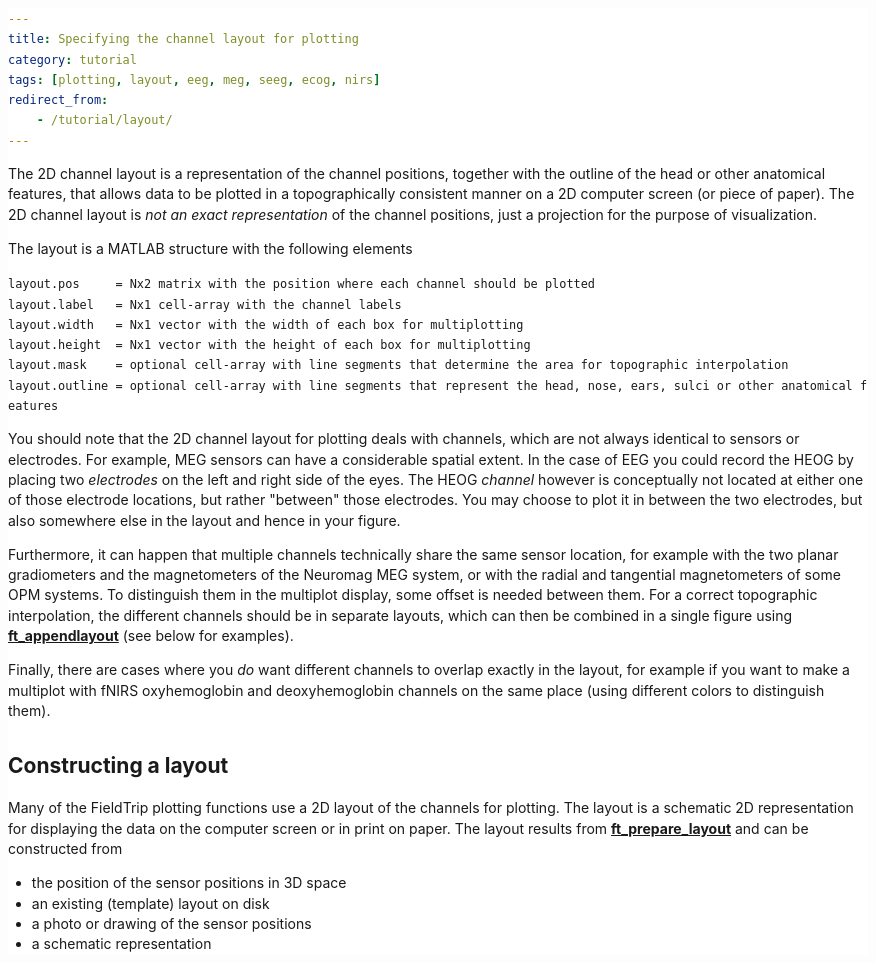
 ```yaml
---
title: Specifying the channel layout for plotting
category: tutorial
tags: [plotting, layout, eeg, meg, seeg, ecog, nirs]
redirect_from:
    - /tutorial/layout/
---
```


The 2D channel layout is a representation of the channel positions, together with the outline of the head or other anatomical features, that allows data to be plotted in a topographically consistent manner on a 2D computer screen (or piece of paper). The 2D channel layout is _not an exact representation_ of the channel positions, just a projection for the purpose of visualization.

The layout is a MATLAB structure with the following elements

    layout.pos     = Nx2 matrix with the position where each channel should be plotted
    layout.label   = Nx1 cell-array with the channel labels
    layout.width   = Nx1 vector with the width of each box for multiplotting
    layout.height  = Nx1 vector with the height of each box for multiplotting
    layout.mask    = optional cell-array with line segments that determine the area for topographic interpolation
    layout.outline = optional cell-array with line segments that represent the head, nose, ears, sulci or other anatomical features

You should note that the 2D channel layout for plotting deals with channels, which are not always identical to sensors or electrodes. For example, MEG sensors can have a considerable spatial extent. In the case of EEG you could record the HEOG by placing two _electrodes_ on the left and right side of the eyes. The HEOG _channel_ however is conceptually not located at either one of those electrode locations, but rather "between" those electrodes. You may choose to plot it in between the two electrodes, but also somewhere else in the layout and hence in your figure.

Furthermore, it can happen that multiple channels  technically share the same sensor location, for example with the two planar gradiometers and the magnetometers of the Neuromag MEG system, or with the radial and tangential magnetometers of some OPM systems. To distinguish them in the multiplot display, some offset is needed between them. For a correct topographic interpolation, the different channels should be in separate layouts, which can then be combined in a single figure using **[ft_appendlayout](/reference/ft_appendlayout)** (see below for examples).

Finally, there are cases where you _do_ want different channels to overlap exactly in the layout, for example if you want to make a multiplot with fNIRS oxyhemoglobin and deoxyhemoglobin channels on the same place (using different colors to distinguish them).

## Constructing a layout

Many of the FieldTrip plotting functions use a 2D layout of the channels for plotting. The layout is a schematic 2D representation for displaying the data on the computer screen or in print on paper. The layout results from **[ft_prepare_layout](/reference/ft_prepare_layout)** and can be constructed from

- the position of the sensor positions in 3D space
- an existing (template) layout on disk
- a photo or drawing of the sensor positions
- a schematic representation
---+---
• WORK TO COMPLETE: Above are the entries. Quote exactly the lines from the one bearing "should be plotted" through the one bearing "width of each box for multiplotting".

• EXERCISE ANSWER:
    layout.pos     = Nx2 matrix with the position where each channel should be plotted
    layout.label   = Nx1 cell-array with the channel labels
    layout.width   = Nx1 vector with the width of each box for multiplotting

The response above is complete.